Some of our teacher who will be at the SAGA Convention in Winston-Salem tell us how they are inspired.
Anything I see that has a regular shape may “plant a seed” for a smocking plate, or it could just create a theme in my mind, such a “bows”. I always come away from SAGA Convention or a workshop feeling inspired to create. I think it is being surrounded by ladies that are just so enthusiastic about smocking and it makes me try and think “outside the box”.
So many things! I have been inspired by advertisements, color combinations, and of course by fabric that begs to made into something special.
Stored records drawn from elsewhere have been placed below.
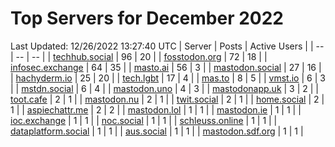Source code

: # Top Servers for December 2022
Last Updated: 12/26/2022 13:27:40 UTC
| Server | Posts | Active Users |
| -- | -- | -- |
| [techhub.social](https://techhub.social/tags/PowerShell) | 96 | 20 |
| [fosstodon.org](https://fosstodon.org/tags/PowerShell) | 72 | 18 |
| [infosec.exchange](https://infosec.exchange/tags/PowerShell) | 64 | 35 |
| [masto.ai](https://masto.ai/tags/PowerShell) | 56 | 3 |
| [mastodon.social](https://mastodon.social/tags/PowerShell) | 27 | 16 |
| [hachyderm.io](https://hachyderm.io/tags/PowerShell) | 25 | 20 |
| [tech.lgbt](https://tech.lgbt/tags/PowerShell) | 17 | 4 |
| [mas.to](https://mas.to/tags/PowerShell) | 8 | 5 |
| [vmst.io](https://vmst.io/tags/PowerShell) | 6 | 3 |
| [mstdn.social](https://mstdn.social/tags/PowerShell) | 6 | 4 |
| [mastodon.uno](https://mastodon.uno/tags/PowerShell) | 4 | 3 |
| [mastodonapp.uk](https://mastodonapp.uk/tags/PowerShell) | 3 | 2 |
| [toot.cafe](https://toot.cafe/tags/PowerShell) | 2 | 1 |
| [mastodon.nu](https://mastodon.nu/tags/PowerShell) | 2 | 1 |
| [twit.social](https://twit.social/tags/PowerShell) | 2 | 1 |
| [home.social](https://home.social/tags/PowerShell) | 2 | 1 |
| [aspiechattr.me](https://aspiechattr.me/tags/PowerShell) | 2 | 2 |
| [mastodon.lol](https://mastodon.lol/tags/PowerShell) | 1 | 1 |
| [mastodon.ie](https://mastodon.ie/tags/PowerShell) | 1 | 1 |
| [ioc.exchange](https://ioc.exchange/tags/PowerShell) | 1 | 1 |
| [noc.social](https://noc.social/tags/PowerShell) | 1 | 1 |
| [schleuss.online](https://schleuss.online/tags/PowerShell) | 1 | 1 |
| [dataplatform.social](https://dataplatform.social/tags/PowerShell) | 1 | 1 |
| [aus.social](https://aus.social/tags/PowerShell) | 1 | 1 |
| [mastodon.sdf.org](https://mastodon.sdf.org/tags/PowerShell) | 1 | 1 |
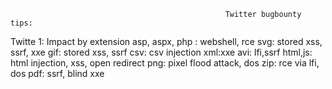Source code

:                                                     Twitter bugbounty tips:
 
 Twitte 1:
  Impact by extension
      asp, aspx, php : webshell, rce
      svg: stored xss, ssrf, xxe
      gif: stored xss, ssrf
      csv: csv injection
      xml:xxe
      avi: lfi,ssrf
      html,js: html injection, xss, open redirect
      png: pixel flood attack, dos
      zip: rce via lfi, dos
      pdf: ssrf, blind xxe
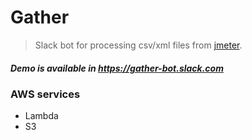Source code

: Gather
===========
>Slack bot for processing csv/xml files from [jmeter](http://jmeter.apache.org/).

##### Demo is available in https://gather-bot.slack.com

### AWS services
- Lambda
- S3
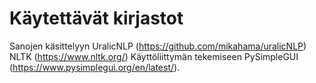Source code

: # Käytettävät kirjastot
Sanojen käsittelyyn UralicNLP (https://github.com/mikahama/uralicNLP)
NLTK (https://www.nltk.org/)
Käyttöliittymän tekemiseen PySimpleGUI (https://www.pysimplegui.org/en/latest/).
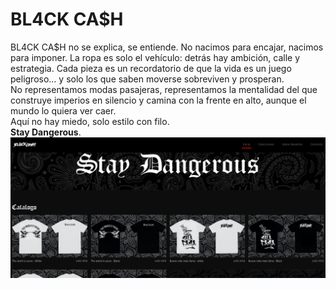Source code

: # BL4CK CA$H
BL4CK CA$H no se explica, se entiende. No nacimos para encajar, nacimos para imponer. La ropa es solo el vehículo: detrás hay ambición, calle y estrategia. Cada pieza es un recordatorio de que la vida es un juego peligroso… y solo los que saben moverse sobreviven y prosperan.<br>
No representamos modas pasajeras, representamos la mentalidad del que construye imperios en silencio y camina con la frente en alto, aunque el mundo lo quiera ver caer.<br>
Aquí no hay miedo, solo estilo con filo.<br>
<b>Stay Dangerous</b>.<br>
<img src="https://github.com/Mr-TechX/Bl4ckCash/blob/main/img/cap.png?raw=true">
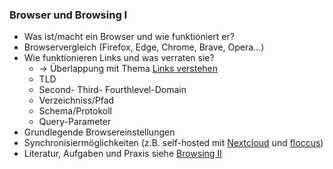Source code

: ### Browser und Browsing I

* Was ist/macht ein Browser und wie funktioniert er?
* Browservergleich (Firefox, Edge, Chrome, Brave, Opera...)
* Wie funktionieren Links und was verraten sie?
  * -> Überlappung mit Thema [Links verstehen](links_verstehen.md)
  * TLD
  * Second- Third- Fourthlevel-Domain
  * Verzeichniss/Pfad
  * Schema/Protokoll
  * Query-Parameter
* Grundlegende Browsereinstellungen
* Synchronisiermöglichkeiten (z.B. self-hosted mit [Nextcloud](https://nextcloud.com) und [floccus](http://floccus.org/))
* Literatur, Aufgaben und Praxis siehe [Browsing II](browser2.md)
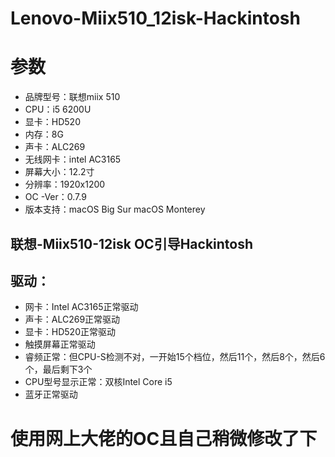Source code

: # Lenovo-Miix510_12isk-Hackintosh

# 参数
* 品牌型号：联想miix 510
* CPU：i5 6200U
* 显卡：HD520
* 内存：8G
* 声卡：ALC269
* 无线网卡：intel AC3165
* 屏幕大小：12.2寸
* 分辨率：1920x1200
* OC -Ver：0.7.9
* 版本支持：macOS Big Sur macOS Monterey

## 联想-Miix510-12isk OC引导Hackintosh
## 驱动：
* 网卡：Intel AC3165正常驱动
* 声卡：ALC269正常驱动
* 显卡：HD520正常驱动
* 触摸屏幕正常驱动
* 睿频正常：但CPU-S检测不对，一开始15个档位，然后11个，然后8个，然后6个，最后剩下3个
* CPU型号显示正常：双核Intel Core i5
* 蓝牙正常驱动

# 使用网上大佬的OC且自己稍微修改了下

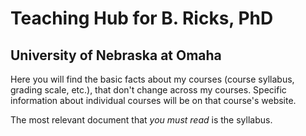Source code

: # Teaching Hub for B. Ricks, PhD 
## University of Nebraska at Omaha

Here you will find the basic facts about my courses (course syllabus, grading scale, etc.), that don't change across my courses. Specific information about individual courses will be on that course's website.

The most relevant document that *you must read* is the syllabus.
I also have collections of antique magazines, patterns, clothing, hankies and other textiles and I often look to them for inspiration.
My designs are mainly inspired by old things. I love old baby clothes. I examine old baby garments for inspiration and am lucky that many people share their treasured baby clothes with me. Many of my designs/patterns and classes came from garments shared with me. I am especially drawn to the styles from 1900 through 1940's.
Absolutely everything! One time I based a design on a bar of soap. When we went to the beach, I took a picture of the dime-store rug in the entranceway of the beach house rental because I really liked the palette; everyone else was snapping pictures of the ocean. Once, a furniture ad inspired a vest. When I walk through my yard, I take time to look at the really tiny wildflowers, count their petals, and decide which stitches they could be. I tend to see tiny pieces of things, not necessarily the whole. I really have a different drummer (maybe we all do, but just don’t realize it), and I like to push the envelope. As a consequence, I try a lot of stuff that just doesn’t work J
This question makes me laugh! I wish I knew the answer to this question. If pressed for a real answer, I would have to say that visiting museum collections of antique clothes and perusing vintage photos and patterns of children’s clothing. Inspiration can be anywhere; you just have to open your mind to all possibilities.
All sorts of things – historical embroidery, flowers, periods in history, poems and stories.
A fabric, a color, a shape.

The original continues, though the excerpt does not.